▶ **Available data**
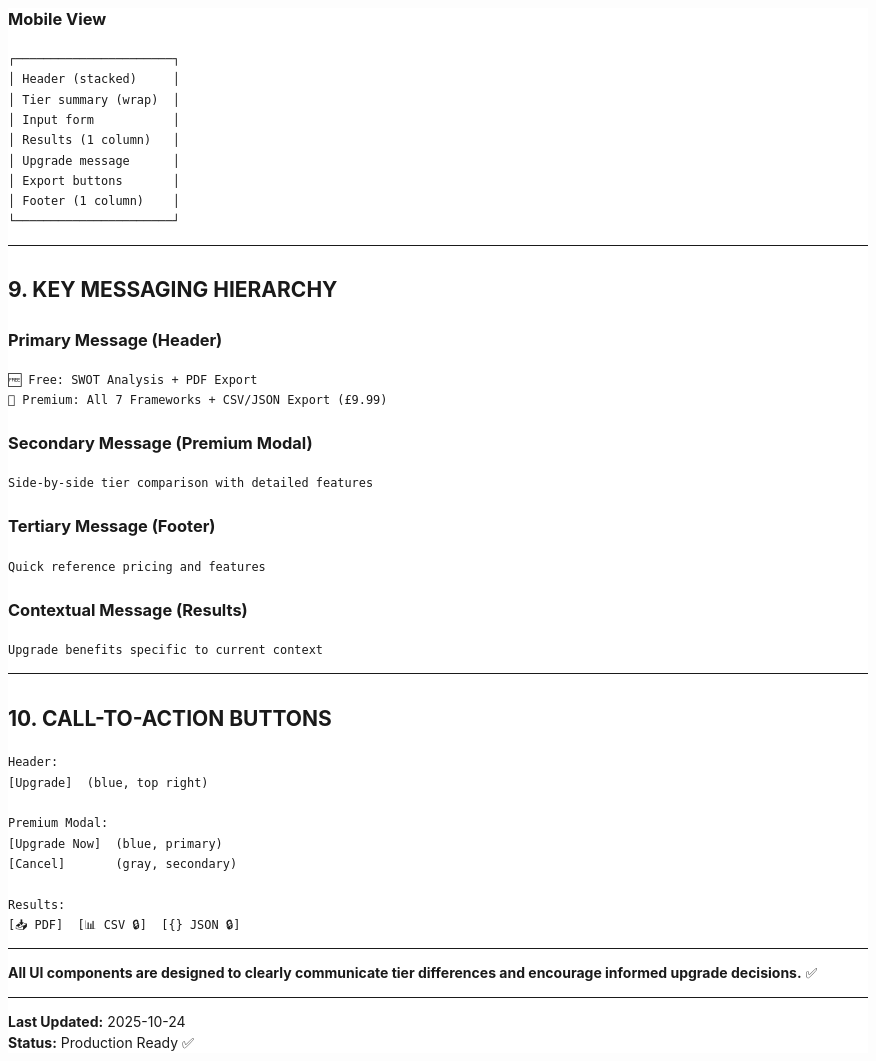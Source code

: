 ### Mobile View
```
┌──────────────────────┐
│ Header (stacked)     │
│ Tier summary (wrap)  │
│ Input form           │
│ Results (1 column)   │
│ Upgrade message      │
│ Export buttons       │
│ Footer (1 column)    │
└──────────────────────┘
```

---

## 9. KEY MESSAGING HIERARCHY

### Primary Message (Header)
```
🆓 Free: SWOT Analysis + PDF Export
💎 Premium: All 7 Frameworks + CSV/JSON Export (£9.99)
```

### Secondary Message (Premium Modal)
```
Side-by-side tier comparison with detailed features
```

### Tertiary Message (Footer)
```
Quick reference pricing and features
```

### Contextual Message (Results)
```
Upgrade benefits specific to current context
```

---

## 10. CALL-TO-ACTION BUTTONS

```
Header:
[Upgrade]  (blue, top right)

Premium Modal:
[Upgrade Now]  (blue, primary)
[Cancel]       (gray, secondary)

Results:
[📥 PDF]  [📊 CSV 🔒]  [{} JSON 🔒]
```

---

**All UI components are designed to clearly communicate tier differences and encourage informed upgrade decisions.** ✅

---

**Last Updated:** 2025-10-24  
**Status:** Production Ready ✅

▶ **What you will do**
What lines in the listing above contain the word "blue"? Show each one.

▶ **Answer space**
[Upgrade]  (blue, top right)
[Upgrade Now]  (blue, primary)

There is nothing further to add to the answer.